White Bird in a Blizzard, by Laura Kasischke


I reached for this novel after seeing the wonderfully quirky film adaptation of it. As I've written many times before, I'll almost always choose the book over the movie, but this one is a tough call... The screenplay stayed very close to the novel's plot until the end, when the film took a delicious and unexpected twist.  Laura Kasischke is a poet as well as a novelist, though, so the book has some exquisite passages that film just can't touch.  The opening paragraph is a sensory delight, ethereal meeting mundane, and introducing us to a teen-aged narrator who will prove as elusive and puzzling as her mother's disappearance.

I am sixteen when my mother steps out of her skin one frozen January afternoon -- pure self, atoms twinkling like microscopic diamond chips around her, perhaps the chiming of a clock, or a few bright flute notes in the distance -- and disappears. No one sees her leave, but she is gone. Only the morning before, my mother was a housewife -- a housewife who, for twenty years, kept our house as swept up and sterile as the mind of winter itself, so perhaps she finally just whisk-broomed herself out, a luminous cloud of her drifting through the bedroom window as soft as talcum powder, mingling with the snowflakes as they fell, and the stardust and the lunar ash out there.
Teen-aged narrator Kat gives us our only image of her vanished mother, a desperately unhappy suburban housewife who loathes her husband. Like most girls her age, Kat vacillates between utter self-absorption and sympathy for her mother.

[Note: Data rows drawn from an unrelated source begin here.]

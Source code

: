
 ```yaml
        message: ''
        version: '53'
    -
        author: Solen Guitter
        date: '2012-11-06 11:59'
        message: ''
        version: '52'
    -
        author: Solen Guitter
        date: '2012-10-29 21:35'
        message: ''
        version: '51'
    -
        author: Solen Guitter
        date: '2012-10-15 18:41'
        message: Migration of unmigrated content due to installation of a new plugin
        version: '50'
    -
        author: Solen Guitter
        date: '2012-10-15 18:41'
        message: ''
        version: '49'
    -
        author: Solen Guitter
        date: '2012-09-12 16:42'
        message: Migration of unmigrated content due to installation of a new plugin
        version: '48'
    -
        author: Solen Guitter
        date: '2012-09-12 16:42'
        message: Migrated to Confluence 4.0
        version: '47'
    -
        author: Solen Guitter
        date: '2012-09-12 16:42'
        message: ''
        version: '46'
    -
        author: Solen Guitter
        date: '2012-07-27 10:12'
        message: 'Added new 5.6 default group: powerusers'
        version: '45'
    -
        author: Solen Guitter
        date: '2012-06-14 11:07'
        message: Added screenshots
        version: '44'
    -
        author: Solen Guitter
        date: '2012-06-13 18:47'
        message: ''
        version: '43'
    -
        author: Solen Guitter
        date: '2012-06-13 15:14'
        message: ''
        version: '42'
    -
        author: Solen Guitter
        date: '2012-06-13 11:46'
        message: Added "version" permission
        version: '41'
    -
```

 ... she planted petunias in our yard, and by July of every year they were dried out. Like complaints, or exasperation. Our house was stuck into some of the world's most fertile earth -- black and loamy and damp -- and anything could have grown there. A handful of it was as heavy as a heart, or guilt. As a child, I used to dig it up with a plastic shovel and pretend to bake cakes and cookies, shapeless pastries patted out of gravity. That dough, that dirt, was as dark as space. For thousands of years, our backyard had been ice, and when the Ice Age ended it thawed into a swampy dinosaur forest, and when the dinosaurs got zapped by whatever zapped the dinosaurs, farmers came and turned it into farmland and country meadows, which were later bulldozed to make way for subdivisions with names like Country Meadows Estates.

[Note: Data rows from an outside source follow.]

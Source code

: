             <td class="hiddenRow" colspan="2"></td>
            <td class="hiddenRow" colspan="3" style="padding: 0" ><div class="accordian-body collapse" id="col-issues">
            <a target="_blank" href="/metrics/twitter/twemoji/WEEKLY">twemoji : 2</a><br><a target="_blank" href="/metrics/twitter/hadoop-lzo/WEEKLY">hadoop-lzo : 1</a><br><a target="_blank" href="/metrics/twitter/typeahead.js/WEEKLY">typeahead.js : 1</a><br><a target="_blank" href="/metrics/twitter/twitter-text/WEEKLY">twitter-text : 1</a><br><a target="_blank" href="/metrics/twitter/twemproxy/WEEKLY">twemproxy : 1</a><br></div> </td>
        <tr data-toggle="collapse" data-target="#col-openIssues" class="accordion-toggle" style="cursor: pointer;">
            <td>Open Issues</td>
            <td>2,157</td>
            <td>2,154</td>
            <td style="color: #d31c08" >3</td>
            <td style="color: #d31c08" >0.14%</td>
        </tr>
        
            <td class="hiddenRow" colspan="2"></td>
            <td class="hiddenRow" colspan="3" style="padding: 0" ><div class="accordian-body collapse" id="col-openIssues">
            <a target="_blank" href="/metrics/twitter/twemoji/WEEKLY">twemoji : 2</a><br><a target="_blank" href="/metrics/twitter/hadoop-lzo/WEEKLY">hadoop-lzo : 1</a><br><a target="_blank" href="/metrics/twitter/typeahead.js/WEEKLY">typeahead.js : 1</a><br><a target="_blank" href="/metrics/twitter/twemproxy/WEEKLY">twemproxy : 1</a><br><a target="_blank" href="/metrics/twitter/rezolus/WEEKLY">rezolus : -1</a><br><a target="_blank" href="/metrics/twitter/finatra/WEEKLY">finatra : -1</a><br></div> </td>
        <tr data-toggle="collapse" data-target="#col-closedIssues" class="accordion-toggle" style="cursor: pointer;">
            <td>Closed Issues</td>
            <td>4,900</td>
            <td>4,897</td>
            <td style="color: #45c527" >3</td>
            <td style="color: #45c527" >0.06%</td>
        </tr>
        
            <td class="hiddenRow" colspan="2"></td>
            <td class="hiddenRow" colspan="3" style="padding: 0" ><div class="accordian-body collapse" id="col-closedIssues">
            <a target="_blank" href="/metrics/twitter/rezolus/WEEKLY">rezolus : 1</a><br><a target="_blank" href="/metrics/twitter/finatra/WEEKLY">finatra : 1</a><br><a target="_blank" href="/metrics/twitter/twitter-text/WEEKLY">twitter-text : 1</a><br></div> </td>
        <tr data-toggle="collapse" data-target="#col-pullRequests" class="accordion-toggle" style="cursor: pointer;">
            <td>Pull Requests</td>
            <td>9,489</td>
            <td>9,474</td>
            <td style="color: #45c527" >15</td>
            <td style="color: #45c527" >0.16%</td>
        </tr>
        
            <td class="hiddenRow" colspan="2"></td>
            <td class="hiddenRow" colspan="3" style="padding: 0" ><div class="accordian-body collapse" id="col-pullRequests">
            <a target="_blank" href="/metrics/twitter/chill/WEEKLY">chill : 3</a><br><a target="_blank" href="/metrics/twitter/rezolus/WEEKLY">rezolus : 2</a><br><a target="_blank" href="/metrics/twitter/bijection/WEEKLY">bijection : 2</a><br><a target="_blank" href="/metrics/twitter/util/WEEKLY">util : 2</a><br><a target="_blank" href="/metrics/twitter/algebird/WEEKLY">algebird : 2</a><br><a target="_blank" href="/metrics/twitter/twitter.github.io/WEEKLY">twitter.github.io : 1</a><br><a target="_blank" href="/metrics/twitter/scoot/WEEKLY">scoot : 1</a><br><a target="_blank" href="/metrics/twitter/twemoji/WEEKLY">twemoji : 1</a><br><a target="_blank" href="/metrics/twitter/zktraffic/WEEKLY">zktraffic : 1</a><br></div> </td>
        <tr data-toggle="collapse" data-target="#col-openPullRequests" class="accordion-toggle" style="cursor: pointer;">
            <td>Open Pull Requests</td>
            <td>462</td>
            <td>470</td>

Anything could have grown there, but my mother grew petunias. I never knew what she wanted, but I knew it wasn't in Garden Heights, and it wasn't my father.
Kat's response to her mother's disappearance is disturbingly nonchalant. She and her father soldier on -- not bravely, really, but more indifferently, as if they'd always known Eve would vanish one day, or perhaps as if she'll return from whatever errand she'd gone off to do.  They file a police report, of course, and Brock takes and passes a lie-detector test. When her friends ask Kat if she thinks her father knows more than he is letting on, Kat is quick to assure them that he couldn't have had anything to do with his wife's disappearance -- he just didn't care enough.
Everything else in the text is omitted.